● BRIEF:
The records below must be returned exactly, with every picture left out.

● DATA RECORDS:

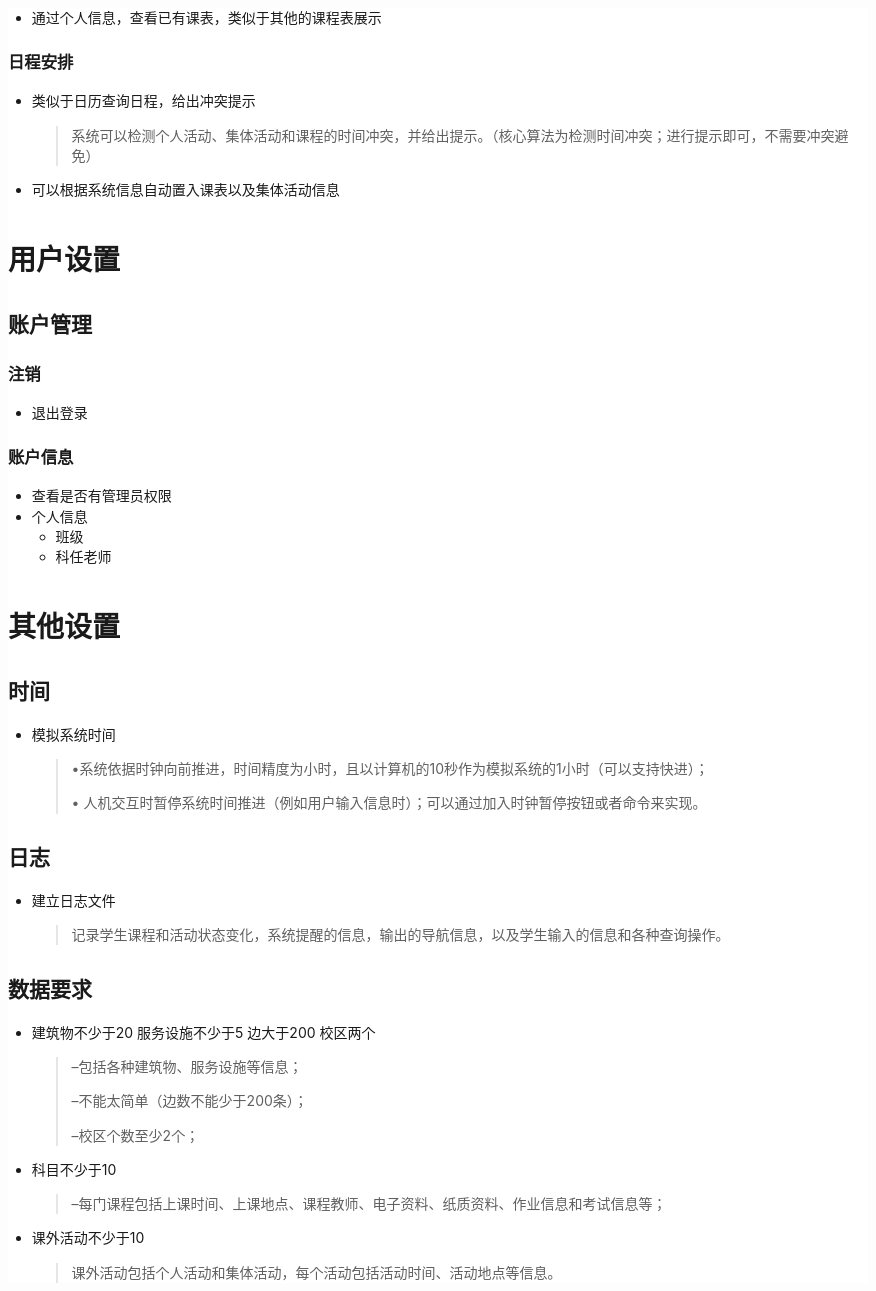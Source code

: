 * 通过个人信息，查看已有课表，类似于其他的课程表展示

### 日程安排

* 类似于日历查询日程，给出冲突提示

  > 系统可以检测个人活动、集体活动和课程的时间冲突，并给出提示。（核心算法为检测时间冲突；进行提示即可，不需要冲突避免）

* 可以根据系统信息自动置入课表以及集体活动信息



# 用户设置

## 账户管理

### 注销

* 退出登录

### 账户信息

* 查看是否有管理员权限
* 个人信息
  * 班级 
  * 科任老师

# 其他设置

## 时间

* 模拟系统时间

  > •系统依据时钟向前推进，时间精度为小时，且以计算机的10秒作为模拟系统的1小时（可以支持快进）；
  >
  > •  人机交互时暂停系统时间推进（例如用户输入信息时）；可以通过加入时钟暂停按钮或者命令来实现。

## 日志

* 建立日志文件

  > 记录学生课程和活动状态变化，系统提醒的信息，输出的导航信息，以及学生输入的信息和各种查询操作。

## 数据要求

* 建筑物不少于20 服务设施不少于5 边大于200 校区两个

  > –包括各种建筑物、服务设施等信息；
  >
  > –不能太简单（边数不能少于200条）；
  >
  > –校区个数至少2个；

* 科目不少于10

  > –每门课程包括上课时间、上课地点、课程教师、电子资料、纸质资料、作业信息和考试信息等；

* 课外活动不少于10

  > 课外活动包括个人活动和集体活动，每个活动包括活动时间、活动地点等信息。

● RESULT BELOW:
Source code

: * 通过个人信息，查看已有课表，类似于其他的课程表展示

### 日程安排

* 类似于日历查询日程，给出冲突提示

  > 系统可以检测个人活动、集体活动和课程的时间冲突，并给出提示。（核心算法为检测时间冲突；进行提示即可，不需要冲突避免）

* 可以根据系统信息自动置入课表以及集体活动信息



# 用户设置

## 账户管理

### 注销

* 退出登录

### 账户信息

* 查看是否有管理员权限
* 个人信息
  * 班级 
  * 科任老师

# 其他设置

## 时间

* 模拟系统时间

  > •系统依据时钟向前推进，时间精度为小时，且以计算机的10秒作为模拟系统的1小时（可以支持快进）；
  >
  > •  人机交互时暂停系统时间推进（例如用户输入信息时）；可以通过加入时钟暂停按钮或者命令来实现。

## 日志

* 建立日志文件

  > 记录学生课程和活动状态变化，系统提醒的信息，输出的导航信息，以及学生输入的信息和各种查询操作。

## 数据要求

* 建筑物不少于20 服务设施不少于5 边大于200 校区两个

  > –包括各种建筑物、服务设施等信息；
  >
  > –不能太简单（边数不能少于200条）；
  >
  > –校区个数至少2个；

* 科目不少于10

  > –每门课程包括上课时间、上课地点、课程教师、电子资料、纸质资料、作业信息和考试信息等；

* 课外活动不少于10

  > 课外活动包括个人活动和集体活动，每个活动包括活动时间、活动地点等信息。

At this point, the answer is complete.